Par ailleurs, à l’heure où le législateur se veut plus pointilleux et se montre (beaucoup) plus pressant, élaborant des lois réellement plus astreignantes, les acteurs industriels n’ont finalement plus d’autre choix que de se mettre en ordre de marche. Sans quoi, c’est leur viabilité qui sera remise en cause. « Le renforcement de la réglementation publique, locale et internationale, à l’instar de la Directive Européenne sur le Devoir de vigilance ou du Règlement Européen contre la déforestation et la dégradation des forêts, ont mis en exergue la responsabilité des premiers donneurs d’ordre », constate Julien Garry.
Il était donc de fait devenu pour les géants du secteur plus qu’obligatoire de penser une méthodologie commune afin de creuser et d’approfondir leur compréhension des filières qui les entourent. « La démarche de traçabilité des chaînes d’approvisionnement entreprise par TRASCE reste progressive et nécessite l’engagement de l’ensemble des fournisseurs de rang 1. La priorité reste de les engager dans une démarche de transparence en sélectionnant les filières les plus stratégiques pour chacun de ses membres », soutient d’ailleurs Julien Garry.

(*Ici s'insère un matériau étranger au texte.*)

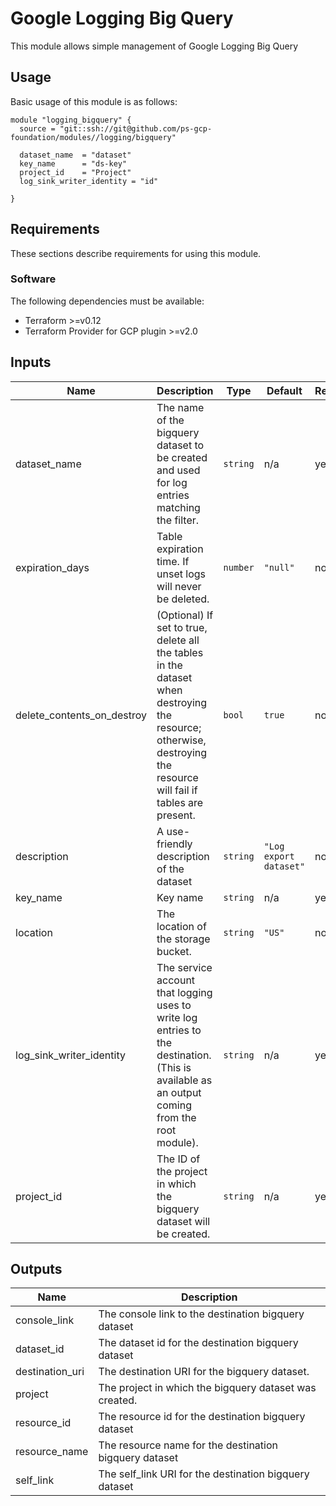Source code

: # Google Logging Big Query

This module allows simple management of Google Logging Big Query

## Usage

Basic usage of this module is as follows:

```hcl
module "logging_bigquery" {
  source = "git::ssh://git@github.com/ps-gcp-foundation/modules//logging/bigquery"

  dataset_name  = "dataset"
  key_name      = "ds-key"
  project_id    = "Project"
  log_sink_writer_identity = "id"

}
```

## Requirements

These sections describe requirements for using this module.

### Software

The following dependencies must be available:

- Terraform >=v0.12
- Terraform Provider for GCP plugin >=v2.0

## Inputs

| Name                           | Description                                                                                                                                                       | Type     | Default                | Required |
|--------------------------------|-------------------------------------------------------------------------------------------------------------------------------------------------------------------|----------|------------------------|----------|
| dataset\_name                  | The name of the bigquery dataset to be created and used for log entries matching the filter.                                                                      | `string` | n/a                    | yes      |
| expiration\_days               | Table expiration time. If unset logs will never be deleted.                                                                                                       | `number` | `"null"`               | no       |
| delete\_contents\_on\_destroy  | (Optional) If set to true, delete all the tables in the dataset when destroying the resource; otherwise, destroying the resource will fail if tables are present. | `bool`   | `true`                 | no       |
| description                    | A use-friendly description of the dataset                                                                                                                         | `string` | `"Log export dataset"` | no       |
| key\_name                      | Key name                                                                                                                                                          | `string` | n/a                    | yes      |
| location                       | The location of the storage bucket.                                                                                                                               | `string` | `"US"`                 | no       |
| log\_sink\_writer\_identity    | The service account that logging uses to write log entries to the destination. (This is available as an output coming from the root module).                      | `string` | n/a                    | yes      |
| project\_id                    | The ID of the project in which the bigquery dataset will be created.                                                                                              | `string` | n/a                    | yes      |

## Outputs

| Name             | Description                                             |
|------------------|---------------------------------------------------------|
| console\_link    | The console link to the destination bigquery dataset    |
| dataset\_id      | The dataset id for the destination bigquery dataset     |
| destination\_uri | The destination URI for the bigquery dataset.           |
| project          | The project in which the bigquery dataset was created.  |
| resource\_id     | The resource id for the destination bigquery dataset    |
| resource\_name   | The resource name for the destination bigquery dataset  |
| self\_link       | The self\_link URI for the destination bigquery dataset |
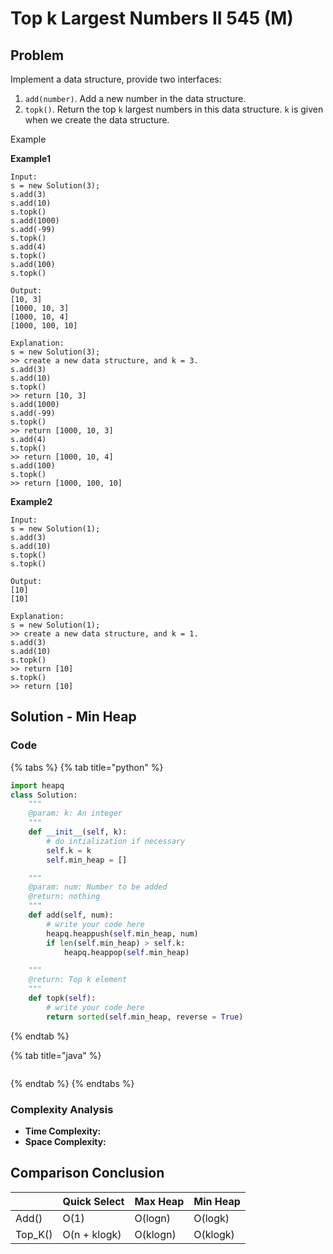 # Top k Largest Numbers II 545 \(M\)

## Problem

Implement a data structure, provide two interfaces:

1. `add(number)`. Add a new number in the data structure.
2. `topk()`. Return the top `k` largest numbers in this data structure. `k` is given when we create the data structure.

Example

**Example1**

```text
Input: 
s = new Solution(3);
s.add(3)
s.add(10)
s.topk()
s.add(1000)
s.add(-99)
s.topk()
s.add(4)
s.topk()
s.add(100)
s.topk()
		
Output: 
[10, 3]
[1000, 10, 3]
[1000, 10, 4]
[1000, 100, 10]

Explanation:
s = new Solution(3);
>> create a new data structure, and k = 3.
s.add(3)
s.add(10)
s.topk()
>> return [10, 3]
s.add(1000)
s.add(-99)
s.topk()
>> return [1000, 10, 3]
s.add(4)
s.topk()
>> return [1000, 10, 4]
s.add(100)
s.topk()
>> return [1000, 100, 10]
```

**Example2**

```text
Input: 
s = new Solution(1);
s.add(3)
s.add(10)
s.topk()
s.topk()

Output: 
[10]
[10]

Explanation:
s = new Solution(1);
>> create a new data structure, and k = 1.
s.add(3)
s.add(10)
s.topk()
>> return [10]
s.topk()
>> return [10]
```

## Solution - Min Heap

### Code

{% tabs %}
{% tab title="python" %}
```python
import heapq
class Solution:
    """
    @param: k: An integer
    """
    def __init__(self, k):
        # do intialization if necessary
        self.k = k
        self.min_heap = []

    """
    @param: num: Number to be added
    @return: nothing
    """
    def add(self, num):
        # write your code here
        heapq.heappush(self.min_heap, num)
        if len(self.min_heap) > self.k:
            heapq.heappop(self.min_heap)

    """
    @return: Top k element
    """
    def topk(self):
        # write your code here
        return sorted(self.min_heap, reverse = True)
```
{% endtab %}

{% tab title="java" %}
```

```
{% endtab %}
{% endtabs %}

### Complexity Analysis

* **Time Complexity:**
* **Space Complexity:**

## Comparison Conclusion

|  | Quick Select | Max Heap | Min Heap |
| :--- | :--- | :--- | :--- |
| Add\(\) | O\(1\) | O\(logn\) | O\(logk\) |
| Top\_K\(\) | O\(n + klogk\) | O\(klogn\) | O\(klogk\) |


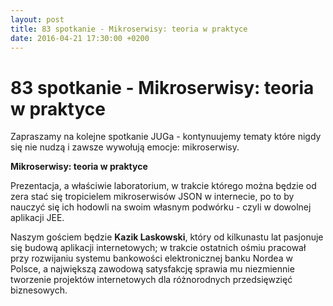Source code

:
 ```yaml
---
layout: post
title: 83 spotkanie - Mikroserwisy: teoria w praktyce
date: 2016-04-21 17:30:00 +0200
---
```

# 83 spotkanie - Mikroserwisy: teoria w praktyce

<p>Zapraszamy na kolejne spotkanie JUGa - kontynuujemy tematy które nigdy się nie nudzą i zawsze wywołują emocje: mikroserwisy.</p> <p>


<b>Mikroserwisy: teoria w praktyce</b></p> <p>Prezentacja, a właściwie laboratorium, w trakcie którego można będzie od zera stać się tropicielem mikroserwisów JSON w internecie, po to by nauczyć się ich hodowli na swoim własnym podwórku - czyli w dowolnej aplikacji JEE.</p> <p>Naszym gościem będzie <b>Kazik Laskowski</b>, który od kilkunastu lat pasjonuje się budową aplikacji internetowych; w trakcie ostatnich ośmiu pracował przy rozwijaniu systemu bankowości elektronicznej banku Nordea w Polsce, a największą zawodową satysfakcję sprawia mu niezmiennie tworzenie projektów internetowych dla różnorodnych przedsięwzięć biznesowych.</p>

Nous voulons avec ce consortium faire progresser le secteur de l’industrie cosmétique dans son ensemble en mettant en place des filières plus durables
C’est pour les membres du consortium une manière, aussi, de mieux appréhender et piloter les risques sociaux et environnementaux associés et accompagner leur transition vers un modèle durable et robuste de leur supply chain amont. Et ce n’est pas une mince affaire tant elles sont complexes. « Nous voulons avec ce consortium faire progresser le secteur de l’industrie cosmétique dans son ensemble en mettant en place des filières plus durables. Et cela passe nécessairement par un alignement complet du secteur de la cosmétique autour d’une définition de ce qu’est la traçabilité ; une précision des indicateurs de suivi et de ladite traçabilité des chaînes de valeurs aussi loin que possible », décrit Julien Garry.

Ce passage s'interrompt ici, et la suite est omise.